Lo encontró tendido en su cama, con el semblante pálido. A juzgar por la postura de su corpachón, se notaba que había algo que lo incomodaba. Ana calculó que probablemente la causa era en gran medida la ansiedad, un estómago demasiado contraído por las emociones para digerir bien.

– Tengo que estar repuesto dentro de dos semanas -le dijo el obispo con cierta preocupación, los ojos entrecerrados y los labios apretados.

– Haré todo lo que pueda -prometió Ana-. Vuestra salud mejoraría considerablemente si descansarais más.

– ¡Descansar! -Constantino dio un respingo como si ella le hubiera hecho daño-. Todas las horas del día son preciosas. ¿Acaso no sabéis el peligro que corremos?

– Sí lo sé -le aseguró ella-. Pero vuestra salud sigue exigiendo que descanséis. ¿Qué va a ocurrir dentro de dos semanas?

Constantino sonrió.

– Que voy a oficiar la ceremonia de los esponsales entre Leónico Estrabomytés y Teodosia. Será en Santa Sofía, una ocasión verdaderamente espléndida. Un ejemplo para el pueblo de la bendición y la misericordia de Dios. Insuflará nuevos ánimos en todos y les inspirará una devoción renovada.
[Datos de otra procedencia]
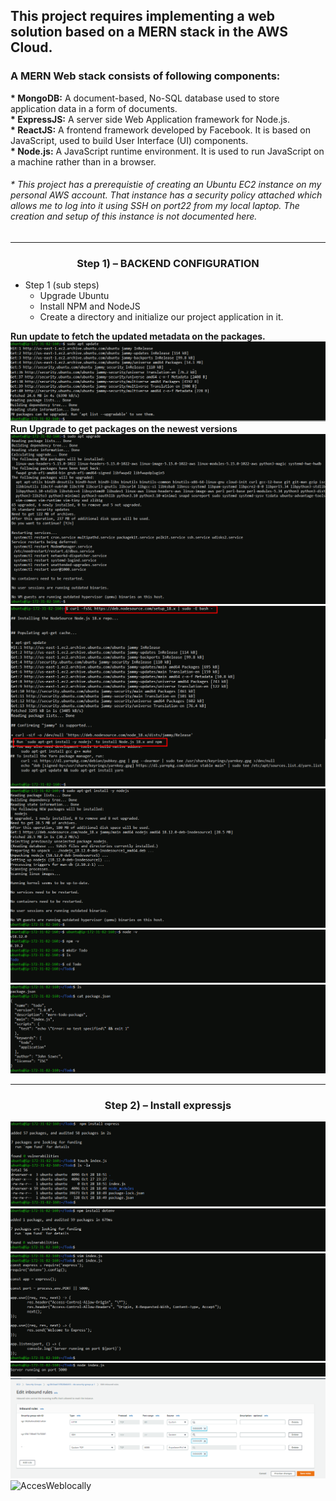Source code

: ## This project requires implementing a web solution based on a MERN stack in the AWS Cloud.
### A __MERN__ Web stack consists of following components: <br/>

__* MongoDB:__ A document-based, No-SQL database used to store application data in a form of documents. <br/>
__* ExpressJS:__ A server side Web Application framework for Node.js. <br/>
__* ReactJS:__ A frontend framework developed by Facebook. It is based on JavaScript, used to build User Interface (UI) components. <br/>
__* Node.js:__ A JavaScript runtime environment. It is used to run JavaScript on a machine rather than in a browser. <br/>

###### * This project has a prerequistie of creating an Ubuntu EC2 instance on my personal AWS account. That instance has a security policy attached which allows me to log into it using SSH on port22 from my local laptop. The creation and setup of this instance is not documented here. 
___
### <div align="center"> Step 1) – BACKEND CONFIGURATION </div>
* Step 1 (sub steps)
  * Upgrade Ubuntu
  * Install NPM and NodeJS
  * Create a directory and initialize our project application in it.
   
 __Run update to fetch the updated metadata on the packages.__
![AccesWeblocally](./images/updateubuntu-3.PNG)
__Run Upgrade to get packages on the newest versions__
![AccesWeblocally](./images/ubuntuupgrade-4.PNG)
![AccesWeblocally](./images/locatenodejs-4.PNG)
![AccesWeblocally](./images/installnodejs.PNG)
![AccesWeblocally](./images/verifyandcreate.PNG)
![AccesWeblocally](./images/verifynodejs.PNG)
___
### <div align="center"> Step 2) – Install expressjs </div>
![AccesWeblocally](./images/installexpressandcreateindex-2.PNG)
![AccesWeblocally](./images/installdotenv.PNG)
![AccesWeblocally](./images/enterindexjscode.PNG)
![AccesWeblocally](./images/expressjsserverrunning.PNG)
![AccesWeblocally](./images/editinboundsecurityrules.PNG)
![AccesWeblocally](./images/.PNG)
Ana supuso que habría entendido mal.

– ¿Teodosia Skleros?

Constantino la miró fijamente.

– Deberíais alegraros por su suerte. ¿Es que la bondad de vuestro corazón no alcanza hasta ella, Anastasio? Le he regalado a Teodosia un icono muy especial de la Santísima Virgen, como símbolo de su absolución.

Ana estaba atónita.

– Teodosia y Leónico han cometido un pecado, y a sabiendas y pudiendo elegir. ¡No se han arrepentido lo más mínimo! Tomaron deliberadamente lo que no les pertenecía y se lo quedaron para sí. -Ana hablaba con aspereza, sacando de su interior toda la soledad y el sentimiento de culpa con que ella misma había cargado a lo largo de los años, consciente de que el fallo aún estaba en ella-. Representa una burla para los que se arrepienten de verdad y han pagado su pecado amargamente y durante mucho tiempo.

– Yo no le he reclamado ningún pago a Teodosia, salvo humildad y obediencia a la Iglesia-replicó Constantino-. Vos también habéis pecado, Anastasio. No os conviene criticar cuando vos mismo jamás os habéis confesado ni arrepentido. No sé cuáles serán vuestros pecados, pero son graves y profundos. Lo sé porque os lo veo en los ojos. Sé que ansiáis confesaros y obtener la absolución, pero vuestro orgullo os tiene prisionero y os aferráis a él en vez de confiaros a la Iglesia.

Ana no dijo nada. Se había quedado casi sin aliento ante la precisión del golpe que le habían asestado, un golpe que la hirió en lo más hondo y le produjo una oleada de dolor.

El obispo se irguió, con una mano apoyada en su muñeca y acercando el rostro al de ella.

– Estáis en pecado, Anastasio. Acudid a mí y confesaos, en humildad, y yo os concederé el perdón.

Ana estaba petrificada, como si Constantino la hubiera agredido en lo más íntimo. Lo único que pudo hacer fue retirar los dedos del obispo y enderezar los frascos que había sobre la mesa para a continuación darse la vuelta y salir de aquella casa, y echar a andar, mareada, hundida y profundamente confusa. Jamás en toda su vida había experimentado una soledad tan absoluta.